Who Owns Bitcoin? Private (International) Law Facing the Blockchain
The widespread use of virtual currencies and other crypto assets may lead to problems that have been well-known for centuries in private law. The media reveal on an almost daily basis numerous cases of transfers that are the result of either fraud or coercion. Less reported, but equally possible is that the transferor commits a mistake or lacks legal capacity when making the transfer. Besides problems with faulty transfers inside the blockchain (which may be called ‘endogenous problems’), there may also be a need to change the blockchain because of events that take place outside of it (to be called ‘exogenous problems’). Examples include the opening of insolvency proceedings or a succession into the estate of the holder of crypto assets.
The Distributed Ledger Technology (DLT) is incapable of dealing with both types of problems: Neither does it provide a mechanism to reverse faulty transfers, nor does it allow for a transfer of title outside the blockchain. DLT was designed to avoid the risk of double spending, yet it does not solve other problems that are standard in private law.

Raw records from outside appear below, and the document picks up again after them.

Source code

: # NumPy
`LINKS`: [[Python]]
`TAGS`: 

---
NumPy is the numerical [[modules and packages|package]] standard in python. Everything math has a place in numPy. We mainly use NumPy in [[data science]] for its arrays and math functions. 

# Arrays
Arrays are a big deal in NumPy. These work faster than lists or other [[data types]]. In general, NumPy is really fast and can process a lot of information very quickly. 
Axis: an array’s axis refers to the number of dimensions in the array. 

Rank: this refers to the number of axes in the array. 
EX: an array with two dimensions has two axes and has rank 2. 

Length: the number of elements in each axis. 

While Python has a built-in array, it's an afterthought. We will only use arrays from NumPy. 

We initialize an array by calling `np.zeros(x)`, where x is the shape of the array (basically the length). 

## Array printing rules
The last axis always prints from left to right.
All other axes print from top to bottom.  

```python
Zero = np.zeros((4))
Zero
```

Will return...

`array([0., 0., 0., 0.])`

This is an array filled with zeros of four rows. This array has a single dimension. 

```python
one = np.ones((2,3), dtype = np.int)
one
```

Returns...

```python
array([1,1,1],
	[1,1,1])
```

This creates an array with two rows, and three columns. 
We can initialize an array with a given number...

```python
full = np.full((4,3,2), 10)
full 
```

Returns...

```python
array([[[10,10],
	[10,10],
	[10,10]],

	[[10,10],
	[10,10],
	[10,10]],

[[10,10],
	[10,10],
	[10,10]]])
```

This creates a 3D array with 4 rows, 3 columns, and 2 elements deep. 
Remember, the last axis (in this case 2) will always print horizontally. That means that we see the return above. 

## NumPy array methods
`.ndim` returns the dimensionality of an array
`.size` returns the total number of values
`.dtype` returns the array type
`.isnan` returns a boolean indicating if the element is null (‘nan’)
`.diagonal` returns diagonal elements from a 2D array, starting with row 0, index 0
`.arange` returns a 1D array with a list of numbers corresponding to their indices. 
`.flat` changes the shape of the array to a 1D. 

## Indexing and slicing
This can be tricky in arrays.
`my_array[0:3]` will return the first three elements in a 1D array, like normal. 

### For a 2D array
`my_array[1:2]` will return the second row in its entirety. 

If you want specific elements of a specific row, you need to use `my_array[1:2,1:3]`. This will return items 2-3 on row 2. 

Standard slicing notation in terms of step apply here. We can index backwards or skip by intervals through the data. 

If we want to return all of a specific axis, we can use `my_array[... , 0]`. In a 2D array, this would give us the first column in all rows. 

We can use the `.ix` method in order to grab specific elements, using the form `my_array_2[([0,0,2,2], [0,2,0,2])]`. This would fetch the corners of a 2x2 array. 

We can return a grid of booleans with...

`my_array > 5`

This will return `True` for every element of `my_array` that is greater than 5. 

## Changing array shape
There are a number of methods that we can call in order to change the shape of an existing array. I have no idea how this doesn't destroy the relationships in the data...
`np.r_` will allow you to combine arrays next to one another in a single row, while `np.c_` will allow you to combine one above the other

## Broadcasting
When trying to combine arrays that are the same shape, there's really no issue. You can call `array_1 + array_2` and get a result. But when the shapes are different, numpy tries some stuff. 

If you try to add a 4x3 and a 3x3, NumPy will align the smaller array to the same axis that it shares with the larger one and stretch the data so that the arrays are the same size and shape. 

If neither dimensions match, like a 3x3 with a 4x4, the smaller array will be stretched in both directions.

One could of course simply try to impose the ordinary rules of private law on the blockchain, such as those on fraudulent transfer or on the effects on insolvency. Two characteristics of the DLT make this enterprise very tricky. The first is the irreversibility of the blockchain. Once a transaction is recorded, it becomes virtually impossible to correct or delete it from the ledger. How can private law fulfil its corrective function under these circumstances? The second problem is caused by the a-national nature of the DLT. Before one can apply any rule of private law, one needs to clarify the governing law. Private international law is centred on the idea that the legal system with the closest connection applies. Yet given that the DLT is not connected to any particular state, how can such a connection be identified?

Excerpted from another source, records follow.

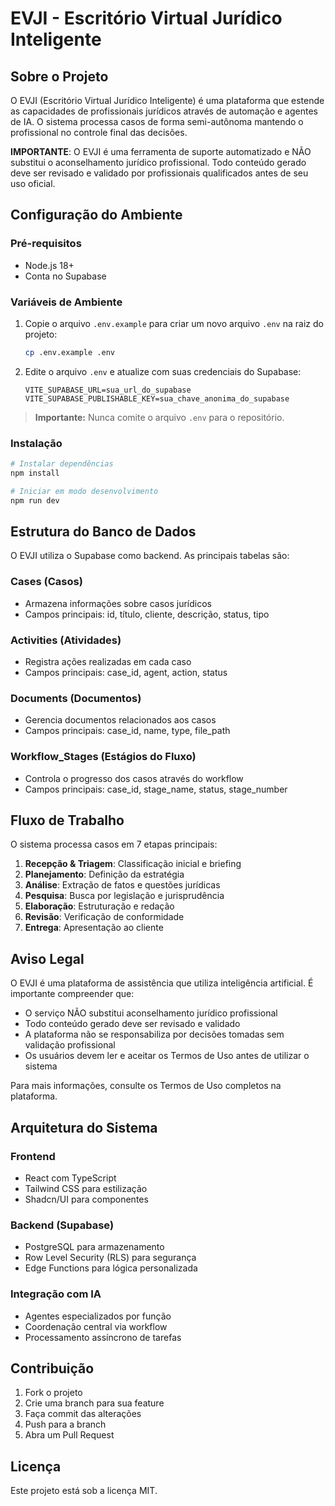 # EVJI - Escritório Virtual Jurídico Inteligente

## Sobre o Projeto

O EVJI (Escritório Virtual Jurídico Inteligente) é uma plataforma que estende as capacidades de profissionais jurídicos através de automação e agentes de IA. O sistema processa casos de forma semi-autônoma mantendo o profissional no controle final das decisões.

**IMPORTANTE**: O EVJI é uma ferramenta de suporte automatizado e NÃO substitui o aconselhamento jurídico profissional. Todo conteúdo gerado deve ser revisado e validado por profissionais qualificados antes de seu uso oficial.

## Configuração do Ambiente

### Pré-requisitos

- Node.js 18+
- Conta no Supabase

### Variáveis de Ambiente

1. Copie o arquivo `.env.example` para criar um novo arquivo `.env` na raiz do projeto:
   ```bash
   cp .env.example .env
   ```

2. Edite o arquivo `.env` e atualize com suas credenciais do Supabase:
   ```env
   VITE_SUPABASE_URL=sua_url_do_supabase
   VITE_SUPABASE_PUBLISHABLE_KEY=sua_chave_anonima_do_supabase
   ```

> **Importante:** Nunca comite o arquivo `.env` para o repositório.

### Instalação

```bash
# Instalar dependências
npm install

# Iniciar em modo desenvolvimento
npm run dev
```

## Estrutura do Banco de Dados

O EVJI utiliza o Supabase como backend. As principais tabelas são:

### Cases (Casos)
- Armazena informações sobre casos jurídicos
- Campos principais: id, título, cliente, descrição, status, tipo

### Activities (Atividades)
- Registra ações realizadas em cada caso
- Campos principais: case_id, agent, action, status

### Documents (Documentos)
- Gerencia documentos relacionados aos casos
- Campos principais: case_id, name, type, file_path

### Workflow_Stages (Estágios do Fluxo)
- Controla o progresso dos casos através do workflow
- Campos principais: case_id, stage_name, status, stage_number

## Fluxo de Trabalho

O sistema processa casos em 7 etapas principais:

1. **Recepção & Triagem**: Classificação inicial e briefing
2. **Planejamento**: Definição da estratégia
3. **Análise**: Extração de fatos e questões jurídicas
4. **Pesquisa**: Busca por legislação e jurisprudência
5. **Elaboração**: Estruturação e redação
6. **Revisão**: Verificação de conformidade
7. **Entrega**: Apresentação ao cliente

## Aviso Legal

O EVJI é uma plataforma de assistência que utiliza inteligência artificial. É importante compreender que:

- O serviço NÃO substitui aconselhamento jurídico profissional
- Todo conteúdo gerado deve ser revisado e validado
- A plataforma não se responsabiliza por decisões tomadas sem validação profissional
- Os usuários devem ler e aceitar os Termos de Uso antes de utilizar o sistema

Para mais informações, consulte os Termos de Uso completos na plataforma.

## Arquitetura do Sistema

### Frontend
- React com TypeScript
- Tailwind CSS para estilização
- Shadcn/UI para componentes

### Backend (Supabase)
- PostgreSQL para armazenamento
- Row Level Security (RLS) para segurança
- Edge Functions para lógica personalizada

### Integração com IA
- Agentes especializados por função
- Coordenação central via workflow
- Processamento assíncrono de tarefas

## Contribuição

1. Fork o projeto
2. Crie uma branch para sua feature
3. Faça commit das alterações
4. Push para a branch
5. Abra um Pull Request

## Licença

Este projeto está sob a licença MIT.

I have dealt with these questions in a recent paper forthcoming in the Minnesota Journal of Law, Science & Technology. The gist is as follows: The irreversibility problem can be resolved by the obligation to make a transfer. For instance, a person who has received a certain amount of Bitcoin by error could be obliged to send back the same amount. A transfer obligation may also be the remedy of choice to effectuate the rights of an insolvency administrator or the heir of an estate.
As for the applicable law, the UK Financial Markets Law Committee has made a number of proposals for factors connecting the DLT to a legal system. They range from the choice of the governing law (dubbed ‘elective situs’) to the place of the relevant operating authority (‘PROPA’) to that of the primary residence of the coder. These factors work best for permissioned networks with a governing authority and a number of identified nodes. They do not, however, provide an answer for permissionless networks where the coder is unknown, such as Bitcoin. In the latter case, there seems to be no other solution than to renounce the identification of one particular governing law. Instead, different national laws should be applied that correct blockchain records where necessary. For instance, the law of torts is the appropriate instrument to rectify the consequences of a coerced transfer, and the law of restitution could be used to ordain the retransfer of crypto assets sent by mistake. These laws can be easily identified using the classic connecting factors, such as the place of the tort or the place of enrichment, because they point to facts outside of the blockchain.
In sum, the validity of a blockchain transfer should not be assessed using the ordinary concepts of property law. Instead, the ledger should only be corrected where necessary by a transfer obligation under an applicable national law. This solution seems, in my view, attractive because it (1) stays clear of an overly assertive role of the law that would make the DLT inefficient and ultimately unviable, (2) corrects its results only to the extent necessary, using the forms and procedures of the DLT and (3) dispenses with the need for identifying one national law governing the blockchain by distributing the applicable rules among the various affected legal systems.
The proposal developed in my paper does not entirely exclude any role of property law concepts for the blockchain. Yet it reserves their application to those cases where an applicable law can be clearly identified—eg by a choice of law embodied in the code of the ledger. Moreover, it leaves the precise rules and consequences to the applicable law. In this way, it is open to conceptions of private law for the DLT that may be developed on the national level.
Matthias Lehmann is Professor of Law at the University of Bonn.